Uma forma de enfrentar esse cenário é tratar o ESG como critério estruturante da gestão pública. Porém, isso exige liderança institucional, capacitação continuada das equipes, definição de metas objetivas, criação de indicadores mensuráveis e integração do tema aos instrumentos de planejamento, orçamento e monitoramento.
O desafio não está apenas em cumprir protocolos, mas em fazer com que a sustentabilidade, a transparência, a integridade e a participação social orientem, de forma concreta, a tomada de decisão no setor público.
Além dos ganhos institucionais, a adoção de práticas ESG também pode trazer efeitos concretos para a gestão municipal. O Ranking do Centro de Liderança Pública (CLP), por exemplo, incorpora dimensões associadas ao conceito de ESG na avaliação da administração pública, estimulando boas práticas, maior eficiência e responsabilidade na entrega de serviços à população.
Soma-se a isso a possibilidade de acesso a linhas de crédito e condições diferenciadas para municípios que adotam critérios de sustentabilidade, como ocorre em iniciativas vinculadas ao Selo Caixa de Gestão Sustentável, que reconhecem avanços em governança, responsabilidade socioambiental e eficiência administrativa. Nesse contexto, o ESG deixa de ser apenas uma diretriz conceitual e passa a funcionar também como instrumento de valorização institucional e de indução a melhores resultados.

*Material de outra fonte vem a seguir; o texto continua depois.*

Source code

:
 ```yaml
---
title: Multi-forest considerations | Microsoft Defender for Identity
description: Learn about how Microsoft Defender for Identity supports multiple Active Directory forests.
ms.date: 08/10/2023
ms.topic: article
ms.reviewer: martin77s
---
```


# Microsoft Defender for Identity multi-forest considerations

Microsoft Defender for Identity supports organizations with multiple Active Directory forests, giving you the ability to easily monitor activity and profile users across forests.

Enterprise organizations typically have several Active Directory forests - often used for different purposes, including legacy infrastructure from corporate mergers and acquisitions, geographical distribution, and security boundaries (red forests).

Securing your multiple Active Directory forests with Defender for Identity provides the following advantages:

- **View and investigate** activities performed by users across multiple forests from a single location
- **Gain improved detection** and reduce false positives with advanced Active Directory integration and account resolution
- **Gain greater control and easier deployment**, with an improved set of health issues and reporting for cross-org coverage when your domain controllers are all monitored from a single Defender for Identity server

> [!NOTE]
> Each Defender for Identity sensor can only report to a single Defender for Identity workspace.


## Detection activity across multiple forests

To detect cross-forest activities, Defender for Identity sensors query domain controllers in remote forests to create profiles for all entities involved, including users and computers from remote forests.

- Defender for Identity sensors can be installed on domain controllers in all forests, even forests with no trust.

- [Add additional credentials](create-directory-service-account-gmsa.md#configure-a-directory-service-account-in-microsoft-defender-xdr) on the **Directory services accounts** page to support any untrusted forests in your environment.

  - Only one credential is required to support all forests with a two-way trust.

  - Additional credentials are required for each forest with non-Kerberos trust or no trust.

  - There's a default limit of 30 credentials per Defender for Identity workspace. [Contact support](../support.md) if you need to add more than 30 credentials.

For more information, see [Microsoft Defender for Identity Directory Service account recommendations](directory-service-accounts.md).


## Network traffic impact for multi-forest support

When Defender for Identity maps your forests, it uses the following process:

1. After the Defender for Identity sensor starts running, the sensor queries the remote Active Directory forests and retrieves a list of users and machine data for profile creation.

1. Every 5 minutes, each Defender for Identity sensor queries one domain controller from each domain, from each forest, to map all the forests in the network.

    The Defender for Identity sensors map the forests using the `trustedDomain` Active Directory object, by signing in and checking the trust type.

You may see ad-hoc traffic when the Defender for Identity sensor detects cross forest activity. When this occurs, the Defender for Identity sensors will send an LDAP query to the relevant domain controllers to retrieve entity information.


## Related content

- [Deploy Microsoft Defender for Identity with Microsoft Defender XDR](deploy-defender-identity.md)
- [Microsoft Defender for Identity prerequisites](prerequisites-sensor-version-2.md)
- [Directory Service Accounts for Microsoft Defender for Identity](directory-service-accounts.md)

Ademais, em tempos de cobranças crescentes por desempenho, a maturidade institucional será medida muito mais pela capacidade de transformar princípios em entregas concretas para a sociedade do que por meros anúncios e estratégias de comunicação.
Desta maneira, o maior desafio dos gestores não é compreender o conceito de ESG, mas ter coragem, método e liderança para tirá-lo do papel.
Este texto expressa a opinião do autor e não traduz, necessariamente, o posicionamento do Instituto Brasileiro de Executivos de Finanças do Espírito Santo, bem como da organização à qual esteja vinculado profissionalmente.